Records drawn from a dataset
★ ★ ★
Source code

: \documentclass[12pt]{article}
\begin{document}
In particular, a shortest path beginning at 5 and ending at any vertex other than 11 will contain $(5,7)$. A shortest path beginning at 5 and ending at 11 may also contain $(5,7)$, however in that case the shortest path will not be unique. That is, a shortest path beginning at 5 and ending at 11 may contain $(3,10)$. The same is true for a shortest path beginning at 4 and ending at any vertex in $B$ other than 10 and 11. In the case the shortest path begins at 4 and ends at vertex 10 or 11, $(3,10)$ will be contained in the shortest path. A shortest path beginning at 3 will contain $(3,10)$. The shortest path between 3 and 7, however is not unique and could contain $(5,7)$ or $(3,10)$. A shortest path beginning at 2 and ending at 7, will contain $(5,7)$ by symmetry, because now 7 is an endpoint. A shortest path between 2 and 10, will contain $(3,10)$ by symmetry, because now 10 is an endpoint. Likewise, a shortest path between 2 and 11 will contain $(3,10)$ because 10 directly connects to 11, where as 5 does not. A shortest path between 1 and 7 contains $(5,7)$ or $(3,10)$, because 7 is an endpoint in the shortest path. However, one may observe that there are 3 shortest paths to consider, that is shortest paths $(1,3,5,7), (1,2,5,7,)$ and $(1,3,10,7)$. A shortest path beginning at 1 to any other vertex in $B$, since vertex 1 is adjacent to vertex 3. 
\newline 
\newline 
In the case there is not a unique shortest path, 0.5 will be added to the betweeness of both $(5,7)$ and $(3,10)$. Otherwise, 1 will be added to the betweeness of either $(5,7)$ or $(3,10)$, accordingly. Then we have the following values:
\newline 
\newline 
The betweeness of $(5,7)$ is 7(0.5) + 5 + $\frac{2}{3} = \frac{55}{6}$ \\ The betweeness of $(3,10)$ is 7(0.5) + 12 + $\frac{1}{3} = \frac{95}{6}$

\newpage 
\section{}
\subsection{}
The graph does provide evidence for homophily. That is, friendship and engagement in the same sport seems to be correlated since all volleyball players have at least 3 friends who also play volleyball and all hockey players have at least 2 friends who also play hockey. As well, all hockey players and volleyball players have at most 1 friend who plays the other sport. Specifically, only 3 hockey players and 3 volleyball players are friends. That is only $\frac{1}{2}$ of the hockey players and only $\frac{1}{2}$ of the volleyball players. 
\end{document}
★ ★ ★
== Exercise prompt ==
Reproduce every record in full, keeping each one exactly as it reads.

== Exercise response ==
Source code

: \documentclass[12pt]{article}
\begin{document}
In particular, a shortest path beginning at 5 and ending at any vertex other than 11 will contain $(5,7)$. A shortest path beginning at 5 and ending at 11 may also contain $(5,7)$, however in that case the shortest path will not be unique. That is, a shortest path beginning at 5 and ending at 11 may contain $(3,10)$. The same is true for a shortest path beginning at 4 and ending at any vertex in $B$ other than 10 and 11. In the case the shortest path begins at 4 and ends at vertex 10 or 11, $(3,10)$ will be contained in the shortest path. A shortest path beginning at 3 will contain $(3,10)$. The shortest path between 3 and 7, however is not unique and could contain $(5,7)$ or $(3,10)$. A shortest path beginning at 2 and ending at 7, will contain $(5,7)$ by symmetry, because now 7 is an endpoint. A shortest path between 2 and 10, will contain $(3,10)$ by symmetry, because now 10 is an endpoint. Likewise, a shortest path between 2 and 11 will contain $(3,10)$ because 10 directly connects to 11, where as 5 does not. A shortest path between 1 and 7 contains $(5,7)$ or $(3,10)$, because 7 is an endpoint in the shortest path. However, one may observe that there are 3 shortest paths to consider, that is shortest paths $(1,3,5,7), (1,2,5,7,)$ and $(1,3,10,7)$. A shortest path beginning at 1 to any other vertex in $B$, since vertex 1 is adjacent to vertex 3. 
\newline 
\newline 
In the case there is not a unique shortest path, 0.5 will be added to the betweeness of both $(5,7)$ and $(3,10)$. Otherwise, 1 will be added to the betweeness of either $(5,7)$ or $(3,10)$, accordingly. Then we have the following values:
\newline 
\newline 
The betweeness of $(5,7)$ is 7(0.5) + 5 + $\frac{2}{3} = \frac{55}{6}$ \\ The betweeness of $(3,10)$ is 7(0.5) + 12 + $\frac{1}{3} = \frac{95}{6}$

\newpage 
\section{}
\subsection{}
The graph does provide evidence for homophily. That is, friendship and engagement in the same sport seems to be correlated since all volleyball players have at least 3 friends who also play volleyball and all hockey players have at least 2 friends who also play hockey. As well, all hockey players and volleyball players have at most 1 friend who plays the other sport. Specifically, only 3 hockey players and 3 volleyball players are friends. That is only $\frac{1}{2}$ of the hockey players and only $\frac{1}{2}$ of the volleyball players. 
\end{document}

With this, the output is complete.